The rest of the holes on the majority of courses can safely be ticked off with an adequate tee shot and a nice second into the middle of the green.
Royal Adelaide’s 11th is but one example.
Always classed as one of the best on the course, it is a beautiful looking hole with the green cut at the base of the huge, backing sand dune. It is, though, a relatively simple affair from tee to green requiring little strategic nous or any great nerve.
Rather a straight fairway wood or long iron followed by a short iron approach to a big, relatively flat green will get it done. Neither shot is scaring a good player.
There are four really demanding holes this week and watching Inbee Park these first 36-holes showed off why she is 10-under par at halfway and the player to beat.
Into the wind, the sixth is one of the two most difficult par fours on the course and Park followed up two perfect drives with fairway woods safely into the heart of the green. Fours were a given.
On the back nine, the three even-numbered holes from the 12th are at the heart of the difficulty of the course.
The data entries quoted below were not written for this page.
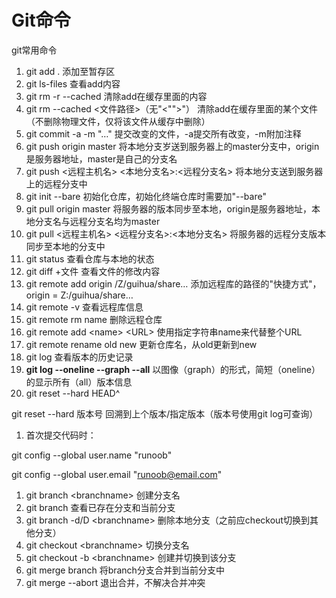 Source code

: # Git命令

git常用命令

1. git add .    添加至暂存区
2. git ls-files 查看add内容
3. git rm -r --cached  清除add在缓存里面的内容
4. git rm --cached <文件路径>（无"<"">"）      清除add在缓存里面的某个文件（不删除物理文件，仅将该文件从缓存中删除）
5. git commit -a -m "…"   提交改变的文件，-a提交所有改变，-m附加注释
6. git push origin master   将本地分支岁送到服务器上的master分支中，origin是服务器地址，master是自己的分支名
7. git push <远程主机名> <本地分支名>:<远程分支名>   将本地分支送到服务器上的远程分支中
8. git init --bare   初始化仓库，初始化终端仓库时需要加"--bare"
9. git pull origin master   将服务器的版本同步至本地，origin是服务器地址，本地分支名与远程分支名均为master
10. git pull <远程主机名> <远程分支名>:<本地分支名>   将服务器的远程分支版本同步至本地的分支中
11. git status  查看仓库与本地的状态
12. git diff +文件   查看文件的修改内容
13. git remote add origin /Z/guihua/share…   添加远程库的路径的"快捷方式"，origin = Z:/guihua/share…
14. git remote -v   查看远程库信息
15. git remote rm name   删除远程仓库
16. git remote add \<name\> \<URL\>   使用指定字符串name来代替整个URL
17. git remote rename old new   更新仓库名，从old更新到new
18. git log    查看版本的历史记录
19. **git log --oneline --graph --all**   以图像（graph）的形式，简短（oneline）的显示所有（all）版本信息
20. git reset --hard HEAD^

git reset --hard 版本号   回溯到上个版本/指定版本（版本号使用git log可查询）

1. 首次提交代码时：

git config --global user.name "runoob"

git config --global user.email "runoob@email.com"

1. git branch \<branchname\>  创建分支名
2. git branch   查看已存在分支和当前分支
3. git branch -d/D \<branchname\>    删除本地分支（之前应checkout切换到其他分支）
4. git checkout \<branchname\>   切换分支名
5. git checkout -b \<branchname\>   创建并切换到该分支
6. git merge branch  将branch分支合并到当前分支中
7. git merge --abort  退出合并，不解决合并冲突
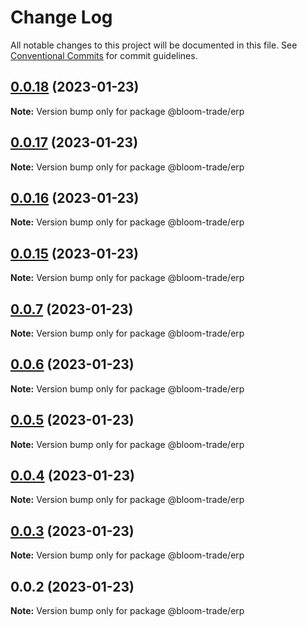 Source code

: # Change Log

All notable changes to this project will be documented in this file.
See [Conventional Commits](https://conventionalcommits.org) for commit guidelines.

## [0.0.18](https://github.com/Bloom-Finance/bloom-trade/compare/v0.0.17...v0.0.18) (2023-01-23)

**Note:** Version bump only for package @bloom-trade/erp





## [0.0.17](https://github.com/Bloom-Finance/bloom-trade/compare/v0.0.16...v0.0.17) (2023-01-23)

**Note:** Version bump only for package @bloom-trade/erp





## [0.0.16](https://github.com/Bloom-Finance/bloom-trade/compare/v0.0.15...v0.0.16) (2023-01-23)

**Note:** Version bump only for package @bloom-trade/erp





## [0.0.15](https://github.com/Bloom-Finance/bloom-trade/compare/v0.0.7...v0.0.15) (2023-01-23)

**Note:** Version bump only for package @bloom-trade/erp





## [0.0.7](https://github.com/Bloom-Finance/bloom-trade/compare/v0.0.6...v0.0.7) (2023-01-23)

**Note:** Version bump only for package @bloom-trade/erp





## [0.0.6](https://github.com/Bloom-Finance/bloom-trade/compare/v0.0.5...v0.0.6) (2023-01-23)

**Note:** Version bump only for package @bloom-trade/erp





## [0.0.5](https://github.com/Bloom-Finance/bloom-trade/compare/v0.0.4...v0.0.5) (2023-01-23)

**Note:** Version bump only for package @bloom-trade/erp





## [0.0.4](https://github.com/Bloom-Finance/bloom-trade/compare/v0.0.3...v0.0.4) (2023-01-23)

**Note:** Version bump only for package @bloom-trade/erp





## [0.0.3](https://github.com/Bloom-Finance/bloom-trade/compare/v0.0.2...v0.0.3) (2023-01-23)

**Note:** Version bump only for package @bloom-trade/erp





## 0.0.2 (2023-01-23)

**Note:** Version bump only for package @bloom-trade/erp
As she did in the opening round, Inbee hit a perfect five iron into the middle of the 12th green and then, once again, found the middle of the long par four, 14th green with a seven iron after a more than adequate tee shot.
The final test is the 16th and it’s tiny, upturned green where missing left in the deep bunkers usually isn’t any good at all.
Unsurprisingly both rounds saw her bounce a pair of six irons up from the front of the green and into the middle. It is one of those holes where they could leave the pin out of the hole and it wouldn’t make a scrap of difference to the shot you would play. As Peter Thomson often advised: “Play to the middle and putt to the corners.”
On Thursday, Park made a couple of errors – a three putt at the seventh and a drive into the bunkers at the 18th – but Friday was one where the tennis statisticians would have left the unforced error column unmarked.
It’s not difficult to see why she has won so many big championships and on the evidence so far it’s a stretch to see her doing anything to beat herself.